Michael T. Nygard, Author of "Release It!"

Michael T. Nygard

Biography: Michael T. Nygard

Michael Nygard strives to raise the bar and ease the pain for developers across the country. He shares his passion and energy for improvement with everyone he meets, sometimes even with their permission. Living with systems in production taught Michael about the importance of operations and writing production-ready software. Highly-available, highly-scalable commerce systems are his forte.

Michael has written and co-authored several books, including "97 Things Every Software Architect Should Know" and the best seller "Release It!", a book about building software that survives the real world.

Blog: http://www.michaelnygard.com/blog
Book: Release It!: Design and Deploy Production-Ready Software (Pragmatic Programmers)
Twitter:@mtnygard

Presentation: Five Years of DevOps: Where are we Now?

Time: Tuesday 16:20 - 17:10 / Location: French

It has been five years since Patrick Debois coined the term DevOps to describe a way of working together to deliver systems. In that time, we have rediscovered some gems from the past and we have invented new techniques and tools. In this session, we will take a look at what's new in the world of DevOps, what's old-but-good, and where we still need to advance.

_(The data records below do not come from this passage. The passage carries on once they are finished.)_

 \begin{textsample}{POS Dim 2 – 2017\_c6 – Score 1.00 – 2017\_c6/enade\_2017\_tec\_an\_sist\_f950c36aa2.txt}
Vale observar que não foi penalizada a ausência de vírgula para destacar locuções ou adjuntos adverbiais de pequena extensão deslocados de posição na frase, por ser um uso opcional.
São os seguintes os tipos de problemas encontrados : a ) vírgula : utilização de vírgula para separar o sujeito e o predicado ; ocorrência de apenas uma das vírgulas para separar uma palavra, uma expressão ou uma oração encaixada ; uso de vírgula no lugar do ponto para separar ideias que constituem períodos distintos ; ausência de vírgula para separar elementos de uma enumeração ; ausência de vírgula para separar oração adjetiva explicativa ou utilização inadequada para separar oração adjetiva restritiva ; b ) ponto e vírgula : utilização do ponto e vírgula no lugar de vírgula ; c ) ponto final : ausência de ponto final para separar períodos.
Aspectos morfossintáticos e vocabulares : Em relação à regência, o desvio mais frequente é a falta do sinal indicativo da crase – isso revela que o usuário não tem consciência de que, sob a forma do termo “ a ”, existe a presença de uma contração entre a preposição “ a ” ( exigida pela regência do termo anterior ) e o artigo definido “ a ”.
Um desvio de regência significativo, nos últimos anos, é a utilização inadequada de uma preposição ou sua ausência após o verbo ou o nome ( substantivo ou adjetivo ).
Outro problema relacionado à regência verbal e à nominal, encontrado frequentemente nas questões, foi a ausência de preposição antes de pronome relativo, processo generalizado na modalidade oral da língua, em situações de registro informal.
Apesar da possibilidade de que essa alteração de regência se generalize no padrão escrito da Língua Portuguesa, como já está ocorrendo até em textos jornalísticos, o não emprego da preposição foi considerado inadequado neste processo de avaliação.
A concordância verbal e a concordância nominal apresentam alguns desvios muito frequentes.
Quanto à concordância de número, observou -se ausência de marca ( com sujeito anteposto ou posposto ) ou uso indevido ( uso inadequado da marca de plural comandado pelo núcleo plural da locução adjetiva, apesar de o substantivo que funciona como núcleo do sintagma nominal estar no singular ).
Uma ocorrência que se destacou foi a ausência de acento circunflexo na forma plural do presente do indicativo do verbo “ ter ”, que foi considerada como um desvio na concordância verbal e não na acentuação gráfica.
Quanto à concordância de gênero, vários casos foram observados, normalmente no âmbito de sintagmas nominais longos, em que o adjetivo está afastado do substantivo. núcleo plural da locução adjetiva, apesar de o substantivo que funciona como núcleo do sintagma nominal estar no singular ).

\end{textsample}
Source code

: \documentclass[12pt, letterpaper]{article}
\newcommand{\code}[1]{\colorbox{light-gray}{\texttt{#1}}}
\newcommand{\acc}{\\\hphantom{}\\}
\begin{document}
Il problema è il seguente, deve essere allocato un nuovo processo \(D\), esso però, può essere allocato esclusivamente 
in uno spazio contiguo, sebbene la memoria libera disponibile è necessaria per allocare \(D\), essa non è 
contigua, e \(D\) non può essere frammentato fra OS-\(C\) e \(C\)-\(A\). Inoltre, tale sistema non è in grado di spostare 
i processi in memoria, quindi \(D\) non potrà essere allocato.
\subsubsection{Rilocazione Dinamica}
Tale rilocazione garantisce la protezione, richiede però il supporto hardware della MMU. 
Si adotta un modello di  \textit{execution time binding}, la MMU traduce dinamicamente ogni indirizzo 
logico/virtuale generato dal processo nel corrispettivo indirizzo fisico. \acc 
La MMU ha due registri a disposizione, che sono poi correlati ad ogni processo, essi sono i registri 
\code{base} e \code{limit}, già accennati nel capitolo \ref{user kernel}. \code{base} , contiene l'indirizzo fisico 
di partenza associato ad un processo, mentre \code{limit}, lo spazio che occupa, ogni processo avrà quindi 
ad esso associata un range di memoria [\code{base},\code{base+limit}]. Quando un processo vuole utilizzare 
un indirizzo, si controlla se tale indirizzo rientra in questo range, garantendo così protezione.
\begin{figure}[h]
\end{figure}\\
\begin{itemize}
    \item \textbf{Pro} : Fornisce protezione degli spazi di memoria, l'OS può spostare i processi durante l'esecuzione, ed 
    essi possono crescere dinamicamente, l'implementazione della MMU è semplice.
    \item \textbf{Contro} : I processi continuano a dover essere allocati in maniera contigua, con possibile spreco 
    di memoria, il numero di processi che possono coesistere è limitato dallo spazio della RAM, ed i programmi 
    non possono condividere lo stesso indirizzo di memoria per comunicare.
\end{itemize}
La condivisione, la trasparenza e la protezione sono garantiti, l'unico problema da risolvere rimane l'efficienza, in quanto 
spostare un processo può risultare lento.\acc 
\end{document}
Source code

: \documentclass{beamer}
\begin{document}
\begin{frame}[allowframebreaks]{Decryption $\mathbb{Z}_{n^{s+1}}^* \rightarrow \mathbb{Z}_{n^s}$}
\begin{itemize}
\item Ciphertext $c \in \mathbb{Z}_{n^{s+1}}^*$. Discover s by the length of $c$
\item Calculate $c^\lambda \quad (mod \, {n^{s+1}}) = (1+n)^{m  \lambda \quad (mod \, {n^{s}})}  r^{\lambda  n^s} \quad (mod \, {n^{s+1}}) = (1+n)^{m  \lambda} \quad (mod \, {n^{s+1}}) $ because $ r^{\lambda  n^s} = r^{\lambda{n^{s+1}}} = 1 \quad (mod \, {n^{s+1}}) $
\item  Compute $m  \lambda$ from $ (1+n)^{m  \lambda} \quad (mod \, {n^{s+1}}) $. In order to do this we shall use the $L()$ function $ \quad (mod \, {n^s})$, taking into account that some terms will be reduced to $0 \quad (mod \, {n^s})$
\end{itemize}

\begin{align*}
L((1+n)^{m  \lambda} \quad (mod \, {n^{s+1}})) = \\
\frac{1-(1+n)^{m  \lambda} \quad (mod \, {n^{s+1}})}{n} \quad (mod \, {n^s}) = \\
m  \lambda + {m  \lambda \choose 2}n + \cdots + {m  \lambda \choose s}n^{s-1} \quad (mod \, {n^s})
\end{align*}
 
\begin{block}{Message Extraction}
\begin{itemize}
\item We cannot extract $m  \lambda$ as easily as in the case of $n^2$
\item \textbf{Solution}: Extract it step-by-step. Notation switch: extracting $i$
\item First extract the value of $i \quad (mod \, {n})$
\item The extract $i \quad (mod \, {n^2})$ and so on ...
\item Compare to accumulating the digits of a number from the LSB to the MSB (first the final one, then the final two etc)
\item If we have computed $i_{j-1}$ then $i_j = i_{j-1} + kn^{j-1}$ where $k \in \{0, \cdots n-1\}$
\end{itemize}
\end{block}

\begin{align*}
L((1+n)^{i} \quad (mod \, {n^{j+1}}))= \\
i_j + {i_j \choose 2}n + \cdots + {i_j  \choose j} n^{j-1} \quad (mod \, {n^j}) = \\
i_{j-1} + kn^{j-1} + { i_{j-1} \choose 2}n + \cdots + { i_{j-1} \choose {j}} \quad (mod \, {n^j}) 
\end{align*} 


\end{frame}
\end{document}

Workshop: Systems Thinking and Complexity

Time: Friday 09:00 - 16:00 / Location: Training Room 1

In this full-day workshop, you will learn how to analyze and influence any system. (There's no such thing as "control"!) We will take a sociotechnical view of systems that draws on lean thinking, cybernetics, complex adaptive systems, and human factors. Using these perspectives, we will look at how systems work, how you can optimize them, and the many ways they can fail.

During this workshop, you will be asked to stretch your thinking into one or more new paradigms to understand how the same dynamics can sometimes create inertia and other times create radically nonlinear change.